А предвкушение счастья счастьем и оказалось!
К началу сентября – осень, не осень,– а все кругом уже ссохлось, скукожилось. Ни единого дождика, ни единого грибка. Только травок и подсобрали они с мамашей. У А.И., конечно, главная забота была – по сторонам глядеть: людей избегать, случайных собак отпугивать. Зато мамаша проявила ловкость и рвение беспримерные. Ну что тебе муравей, охапками – и все себя больше – душицу к корзине несла. А уж когда на лопухи набрели и стала она детской лопаткой их корни раскапывать, даже Чукча от восхищения рот открыла, ухо вскинула: хоть и четырьмя конечностями землю взрывать умела, а только у мамаши это все равно куда быстрей выходило. Был момент – А.И. едва заведующего клубом не окликнул, в березняке его фигура мелькнула – до того свой гордый восторг хоть с кем-нибудь захотелось разделить. В последний миг спохватился – сам в пожухлую траву прятаться полез:
– Отдохнула бы, роднуся?
– Отдохну! Теперь уж совсем скоро.
Не возразил. Смолчал. В бессовестности своей и пота ей не отер, и совочка не отнял. Потому что уже после, уже всего после вдруг в голову пришло: а ведь таяла мамаша на глазах не от болезней (зря, что ли, все анализы на пять с плюсом сдавала?) – от излишних трудов она таяла и волнений. Как шагреневая кожа в одноименном произведении Оноре де Бальзака! Вот чего потом не мог А.И. себе простить. Вот за что уже и тогда справедливо называл себя жестокосердечным и вампироподобным. А только все равно усадит он, бывало, мамашу на высоконький стульчик, кашу из ложечки в рот ей опрокинет и чувствует, как странная выспренность проникает в душу. И даже стихами говорить хочется. И в стихах этих яростное недоумение выразить: зачем не все люди сиамскими близнецами рождаются или, даже лучше, кактусами – чтоб друг из друга расти и уже вовек не разлучаться?! А порою целую поэму написать хотелось и в ней мамашино убывание сравнить с солнышком на закате: лишь в этот недолгий час, неяркое и нежаркое, оно наконец дает разглядеть себя и, кажется, впервые ласково глядит само – для трав и деревьев, может, уже бесполезно, но для души человеческой нет тревожней и слаще этих минут.

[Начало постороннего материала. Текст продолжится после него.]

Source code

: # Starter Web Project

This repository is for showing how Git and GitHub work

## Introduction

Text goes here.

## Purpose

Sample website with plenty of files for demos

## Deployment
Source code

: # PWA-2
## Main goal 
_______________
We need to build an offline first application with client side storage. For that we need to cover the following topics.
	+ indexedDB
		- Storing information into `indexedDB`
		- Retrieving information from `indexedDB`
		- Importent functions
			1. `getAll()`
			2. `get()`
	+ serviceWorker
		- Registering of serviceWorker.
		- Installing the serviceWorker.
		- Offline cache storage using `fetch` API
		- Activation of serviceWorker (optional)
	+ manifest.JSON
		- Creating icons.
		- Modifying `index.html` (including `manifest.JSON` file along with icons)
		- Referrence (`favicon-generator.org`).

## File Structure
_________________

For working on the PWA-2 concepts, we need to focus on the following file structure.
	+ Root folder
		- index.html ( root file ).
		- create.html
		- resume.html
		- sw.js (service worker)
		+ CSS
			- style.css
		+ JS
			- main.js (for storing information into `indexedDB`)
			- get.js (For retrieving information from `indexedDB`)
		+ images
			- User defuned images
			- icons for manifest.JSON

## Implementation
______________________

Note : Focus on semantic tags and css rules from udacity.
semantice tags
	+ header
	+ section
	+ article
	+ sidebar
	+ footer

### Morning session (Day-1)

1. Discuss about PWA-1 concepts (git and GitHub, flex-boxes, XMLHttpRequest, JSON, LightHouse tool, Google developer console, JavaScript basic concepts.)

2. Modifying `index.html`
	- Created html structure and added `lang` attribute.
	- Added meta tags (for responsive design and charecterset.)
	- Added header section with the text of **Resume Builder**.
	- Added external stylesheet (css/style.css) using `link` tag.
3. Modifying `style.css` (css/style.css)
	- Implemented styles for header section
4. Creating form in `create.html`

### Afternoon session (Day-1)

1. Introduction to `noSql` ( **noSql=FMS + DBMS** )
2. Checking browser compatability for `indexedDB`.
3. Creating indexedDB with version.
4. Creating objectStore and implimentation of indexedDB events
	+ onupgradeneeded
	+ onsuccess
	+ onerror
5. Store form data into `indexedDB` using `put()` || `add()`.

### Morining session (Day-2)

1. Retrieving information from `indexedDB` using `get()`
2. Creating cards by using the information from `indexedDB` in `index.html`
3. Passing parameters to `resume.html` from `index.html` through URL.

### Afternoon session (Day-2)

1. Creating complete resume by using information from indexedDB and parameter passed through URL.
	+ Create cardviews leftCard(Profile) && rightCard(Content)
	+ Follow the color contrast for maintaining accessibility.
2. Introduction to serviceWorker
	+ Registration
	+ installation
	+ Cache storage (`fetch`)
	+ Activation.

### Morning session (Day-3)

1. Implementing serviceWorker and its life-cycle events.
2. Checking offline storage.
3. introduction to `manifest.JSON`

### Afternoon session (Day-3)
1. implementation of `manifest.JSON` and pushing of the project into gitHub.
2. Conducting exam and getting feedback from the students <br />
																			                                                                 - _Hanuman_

Вот до чего в бестрепетности своей докатиться он мог! И непременно бы докатился – когда б не заботы, прибавлявшиеся день ото дня.

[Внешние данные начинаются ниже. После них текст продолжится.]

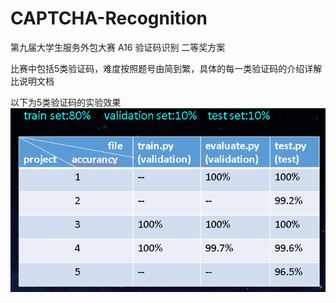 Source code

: # CAPTCHA-Recognition
第九届大学生服务外包大赛 A16 验证码识别 二等奖方案

比赛中包括5类验证码，难度按照题号由简到繁，具体的每一类验证码的介绍详解比说明文档

以下为5类验证码的实验效果
![image](https://github.com/SaulZhang/CAPTCHA-Recognition/blob/master/images/acc.png)
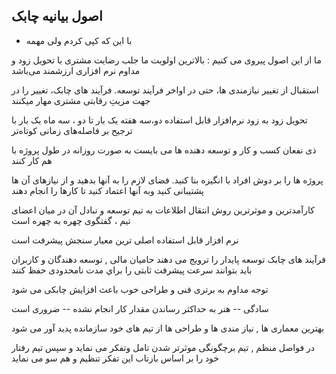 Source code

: ## اصول بیانیه چابک

+ با این که کپی کردم ولی مهمه

ما از این اصول پیروی می کنیم :
بالاترین اولویت ما جلب رضایت مشتری با
تحویل زود و مداوم نرم افزاری ارزشمند می‌باشد


استقبال از تغییر نیازمندی ها، حتی
در اواخر فرآیند توسعه. فرآیند های چابک، تغییر را
در جهت مزیتِ رقابتی مشتری مهار میکنند


تحویل زود به زود نرم‌افزار قابل استفاده
دو،سه هفته یک بار تا دو ، سه ماه یک بار
با ترجیح بر فاصله‌های زمانی کوتاه‌تر


ذی نفعان کسب و کار و توسعه دهنده ها می بایست به صورت روزانه
در طول پروژه با هم کار کنند


پروژه ها را بر دوش افراد با انگیزه بنا کنید. فضای لازم را
به آنها بدهید و از نیازهای آن ها پشتیبانی کنید وبه
آنها اعتماد کنید تا کارها را انجام دهند


کارآمدترین و موثرترین روش انتقال اطلاعات به تیم توسعه
و تبادل آن در میان اعضای تیم ، گفتگوی چهره به چهره است


نرم افزار قابل استفاده اصلی ترین معیار سنجش پیشرفت است


فرآیند های چابک توسعه پایدار را ترویج می دهند
حامیان مالی , توسعه دهندگان و کاربران باید بتوانند
سرعت پيشرفت ثابتی را براي مدت نامحدودی حفظ كنند


توجه مداوم به برتری فنی و طراحی خوب باعث
افزایش چابکی می شود


سادگی -- هنر به حداکثر رساندن مقدار کار انجام
نشده -- ضروری است


بهترین معماری ها , نیاز مندی ها و طراحی ها از تیم های
خود سازمانده پدید آور می شود


در فواصل منظم , تیم برچگونگی موثرتر شدن تامل وتفکر می نماید
و سپس تیم رفتار خود را بر اساس بازتاب این تفکر تنظیم و هم سو می نماید

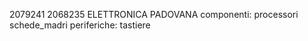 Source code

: 2079241 
2068235
ELETTRONICA PADOVANA
componenti:
    processori
    schede_madri
periferiche:
    tastiere
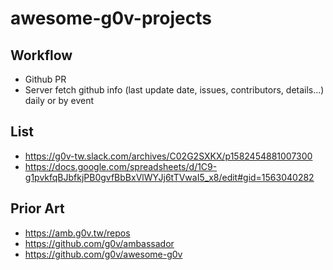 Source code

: # awesome-g0v-projects

## Workflow

- Github PR
- Server fetch github info (last update date, issues, contributors, details...) daily or by event

## List

- https://g0v-tw.slack.com/archives/C02G2SXKX/p1582454881007300
- https://docs.google.com/spreadsheets/d/1C9-g1pvkfqBJbfkjPB0gvfBbBxVlWYJj6tTVwaI5_x8/edit#gid=1563040282


## Prior Art

- https://amb.g0v.tw/repos
- https://github.com/g0v/ambassador
- https://github.com/g0v/awesome-g0v
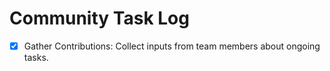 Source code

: 

# Community Task Log

- [x] Gather Contributions: Collect inputs from team members about ongoing tasks. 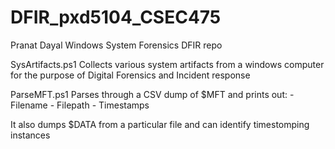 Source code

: # DFIR_pxd5104_CSEC475
Pranat Dayal 
Windows System Forensics DFIR repo

SysArtifacts.ps1 
  Collects various system artifacts from a windows computer for the purpose of Digital Forensics and Incident response 
 
 
ParseMFT.ps1
  Parses through a CSV dump of $MFT and prints out:
      - Filename 
      - Filepath 
      - Timestamps
      
  It also dumps $DATA from a particular file and can identify timestomping instances 
  
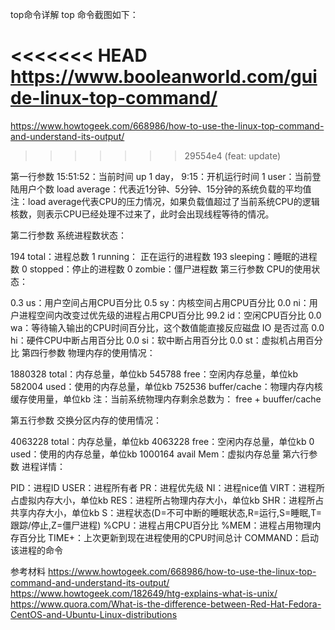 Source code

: top命令详解
top 命令截图如下：

<<<<<<< HEAD
https://www.booleanworld.com/guide-linux-top-command/
=======
https://www.howtogeek.com/668986/how-to-use-the-linux-top-command-and-understand-its-output/
>>>>>>> 29554e4 (feat: update)

第一行参数
15:51:52：当前时间
up 1 day， 9:15：开机运行时间
1 user：当前登陆用户个数
load average：代表近1分钟、5分钟、15分钟的系统负载的平均值
注：load average代表CPU的压力情况，如果负载值超过了当前系统CPU的逻辑核数，则表示CPU已经处理不过来了，此时会出现线程等待的情况。

第二行参数
系统进程数状态：

194 total：进程总数
1 running： 正在运行的进程数
193 sleeping：睡眠的进程数
0 stopped：停止的进程数
0 zombie：僵尸进程数
第三行参数
CPU的使用状态：

0.3 us：用户空间占用CPU百分比
0.5 sy：内核空间占用CPU百分比
0.0 ni：用户进程空间内改变过优先级的进程占用CPU百分比
99.2 id：空闲CPU百分比
0.0 wa：等待输入输出的CPU时间百分比，这个数值能直接反应磁盘 IO 是否过高
0.0 hi：硬件CPU中断占用百分比
0.0 si：软中断占用百分比
0.0 st：虚拟机占用百分比 
第四行参数
物理内存的使用情况：

1880328 total：内存总量，单位kb
545788 free：空闲内存总量，单位kb
582004 used：使用的内存总量，单位kb
752536 buffer/cache：物理内存内核缓存使用量，单位kb
注：当前系统物理内存剩余总数为： free + buuffer/cache

第五行参数
交换分区内存的使用情况：

4063228 total：内存总量，单位kb
4063228 free：空闲内存总量，单位kb
0 used：使用的内存总量，单位kb
1000164 avail Mem：虚拟内存总量
第六行参数
进程详情：

PID：进程ID
USER：进程所有者
PR：进程优先级
NI：进程nice值
VIRT：进程所占虚拟内存大小，单位kb
RES：进程所占物理内存大小，单位kb
SHR：进程所占共享内存大小，单位kb
S：进程状态(D=不可中断的睡眠状态,R=运行,S=睡眠,T=跟踪/停止,Z=僵尸进程)
%CPU：进程占用CPU百分比
%MEM：进程占用物理内存百分比
TIME+：上次更新到现在进程使用的CPU时间总计
COMMAND：启动该进程的命令


参考材料
https://www.howtogeek.com/668986/how-to-use-the-linux-top-command-and-understand-its-output/
https://www.howtogeek.com/182649/htg-explains-what-is-unix/
https://www.quora.com/What-is-the-difference-between-Red-Hat-Fedora-CentOS-and-Ubuntu-Linux-distributions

Достигнув размеров крупной мыши, мамаша стала возбуждать в Чукче нездоровый интерес. Сначала собачка, вроде как играючи, бегала за нею по комнате и кухне – А.И. уверен был, что обеим от этого весело и хорошо. А однажды рубаху себе стирает и слышит вдруг дикий писк, словно комар в самое ухо на пикировку идет. Глядит, а это Чукча к нему, к хозяину своему, мамашу в зубах тащит. Зверь, инстинкты у ней – чем она виновата? А только и мамашу понять надо: кому – собачка, а кому – уссурийский тигр.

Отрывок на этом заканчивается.